Aos 38 anos de idade, depois haver dado a maior cabeçada de minha vida, pensei até em me matar. Acabara com minha vida, destruíra um sonho imenso. Estava perdido, nunca mais sairia da prisão. A depressão foi de pregar no chão e não querer levantar mais. Mas sabe como é; a força da vida é mais poderosa que nossas vicissitudes. Fiz mais uma tentativa. Como havia sido noivo de uma psicóloga, li tudo que pude a respeito para fazer face ao conhecimento dela. Partindo de tais entendimentos, decidi me "psicologizar".
Comecei buscando minha história desde o nascimento. Minha mãe vinha me visitar, então eu elaborava um questionário para ela e aos poucos fiquei sabendo a parte de minha primeira infância não lembrada e colocando em ordem cronológica. Passada esta parte, o resto eu lembrava e fui descrevendo, com o máximo de sinceridade que era capaz. Afinal, não havia intenção de mostrar para ninguém. Ao cabo de 4 meses cheguei ao tempo presente. Então fui ler com o objetivo de me auto-conhecer. Claro, ali estava minha história, mas e dai? Não resolvia nada.
Mas lendo, comecei a perceber que eu escapara dezenas de vezes da morte (fui baleado e passei por vários tipos de tortura física e mental). Observei que nunca estive só. Minha mãe sempre esteve presente e tive várias namoradas que apareceram como que do nada e trouxeram satisfação à minha existência. Surgiram amigos dentro e fora do presídio que me ajudaram a sobreviver. Nunca estive abandonado, mesmo que preso quase a vida toda. Nas piores situações e nos piores momentos, algo acontecia e eu sempre era salvo e passava para o próximo momento, como fosse para um próximo capítulo.
Foi nessa retrospectiva, que depois se transformou no livro "Memórias de um Sobrevivente", que descobri que algo me protegia. Alguma coisa me colocava sempre para a frente, mesmo que eu mesmo me colocasse para trás. Foram tantas, inúmeras vezes e não se podia creditar ao acaso. Havia algo. Podia-se dizer que era Deus, Forças Espirituais, a própria Vida; na época eu não sabia aquilatar. Mas cresceu em mim a idéia de que havia um amparo, um cuidado comigo.
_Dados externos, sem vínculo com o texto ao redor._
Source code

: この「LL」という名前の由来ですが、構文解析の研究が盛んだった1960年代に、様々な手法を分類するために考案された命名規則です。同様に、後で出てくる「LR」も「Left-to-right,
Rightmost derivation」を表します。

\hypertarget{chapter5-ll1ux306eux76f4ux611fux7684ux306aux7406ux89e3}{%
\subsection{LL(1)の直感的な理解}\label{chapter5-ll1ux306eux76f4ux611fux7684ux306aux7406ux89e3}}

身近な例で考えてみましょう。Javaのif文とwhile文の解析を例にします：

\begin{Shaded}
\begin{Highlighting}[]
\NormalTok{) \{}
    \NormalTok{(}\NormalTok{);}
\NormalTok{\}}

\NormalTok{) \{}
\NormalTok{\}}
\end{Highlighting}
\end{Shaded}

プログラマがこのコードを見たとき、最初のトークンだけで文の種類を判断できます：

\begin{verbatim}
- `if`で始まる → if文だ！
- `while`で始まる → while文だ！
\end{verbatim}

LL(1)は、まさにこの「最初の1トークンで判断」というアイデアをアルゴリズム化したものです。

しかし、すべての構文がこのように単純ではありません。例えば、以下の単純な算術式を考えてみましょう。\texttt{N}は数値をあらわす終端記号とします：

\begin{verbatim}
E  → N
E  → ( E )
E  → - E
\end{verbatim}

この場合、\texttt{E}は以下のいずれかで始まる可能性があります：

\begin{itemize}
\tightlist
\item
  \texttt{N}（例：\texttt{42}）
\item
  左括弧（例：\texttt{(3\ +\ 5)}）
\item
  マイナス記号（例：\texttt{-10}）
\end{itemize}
E foi isso que acabou com meus medos, minha solidão e, principalmente, com minha insegurança.
Hoje, 04 de maio, ao completar 63 anos de idade essa certeza de proteção é mais que real. E torna-se cada dia mais determinante na medida que descubro que isso não se dá apenas comigo e sim com todos os seres desse mundo. E ai reside minha fé; na minha própria vida e na vida das pessoas que conheço.